## Work required
Beginning at the line containing "express: For building the server." and continuing to the end of the records below, give each line again exactly as it stands, and only those lines.

## Supplied information
============================================================

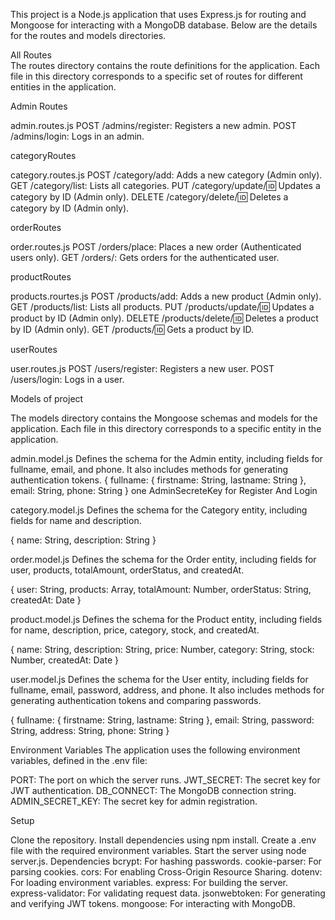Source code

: This project is a Node.js application that uses Express.js for routing and Mongoose for interacting with a MongoDB database. Below are the details for the routes and models directories.

All Routes  
The routes directory contains the route definitions for the application. Each file in this directory corresponds to a specific set of routes for different entities in the application.


Admin Routes

admin.routes.js
POST /admins/register: Registers a new admin.
POST /admins/login: Logs in an admin.

categoryRoutes

category.routes.js
POST /category/add: Adds a new category (Admin only).
GET /category/list: Lists all categories.
PUT /category/update/:id: Updates a category by ID (Admin only).
DELETE /category/delete/:id: Deletes a category by ID (Admin only).

orderRoutes

order.routes.js
POST /orders/place: Places a new order (Authenticated users only).
GET /orders/: Gets orders for the authenticated user.

productRoutes

products.rourtes.js
POST /products/add: Adds a new product (Admin only).
GET /products/list: Lists all products.
PUT /products/update/:id: Updates a product by ID (Admin only).
DELETE /products/delete/:id: Deletes a product by ID (Admin only).
GET /products/:id: Gets a product by ID.

userRoutes

user.routes.js
POST /users/register: Registers a new user.
POST /users/login: Logs in a user.


Models of project

The models directory contains the Mongoose schemas and models for the application. Each file in this directory corresponds to a specific entity in the application.


admin.model.js
Defines the schema for the Admin entity, including fields for fullname, email, and phone. It also includes methods for generating authentication tokens.
{
    fullname: {
        firstname: String,
        lastname: String
    },
    email: String,
    phone: String
}
one AdminSecreteKey for Register And Login

category.model.js
Defines the schema for the Category entity, including fields for name and description.

{
    name: String,
    description: String
}

order.model.js
Defines the schema for the Order entity, including fields for user, products, totalAmount, orderStatus, and createdAt.

{
    user: String,
    products: Array,
    totalAmount: Number,
    orderStatus: String,
    createdAt: Date
}

product.model.js
Defines the schema for the Product entity, including fields for name, description, price, category, stock, and createdAt.

{
    name: String,
    description: String,
    price: Number,
    category: String,
    stock: Number,
    createdAt: Date
}

user.model.js
Defines the schema for the User entity, including fields for fullname, email, password, address, and phone. It also includes methods for generating authentication tokens and comparing passwords.

{
    fullname: {
        firstname: String,
        lastname: String
    },
    email: String,
    password: String,
    address: String,
    phone: String
}

Environment Variables
The application uses the following environment variables, defined in the .env file:

PORT: The port on which the server runs.
JWT_SECRET: The secret key for JWT authentication.
DB_CONNECT: The MongoDB connection string.
ADMIN_SECRET_KEY: The secret key for admin registration.


Setup

Clone the repository.
Install dependencies using npm install.
Create a .env file with the required environment variables.
Start the server using node server.js.
Dependencies
bcrypt: For hashing passwords.
cookie-parser: For parsing cookies.
cors: For enabling Cross-Origin Resource Sharing.
dotenv: For loading environment variables.
express: For building the server.
express-validator: For validating request data.
jsonwebtoken: For generating and verifying JWT tokens.
mongoose: For interacting with MongoDB.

============================================================

## Response to this exercise
express: For building the server.
express-validator: For validating request data.
jsonwebtoken: For generating and verifying JWT tokens.
mongoose: For interacting with MongoDB.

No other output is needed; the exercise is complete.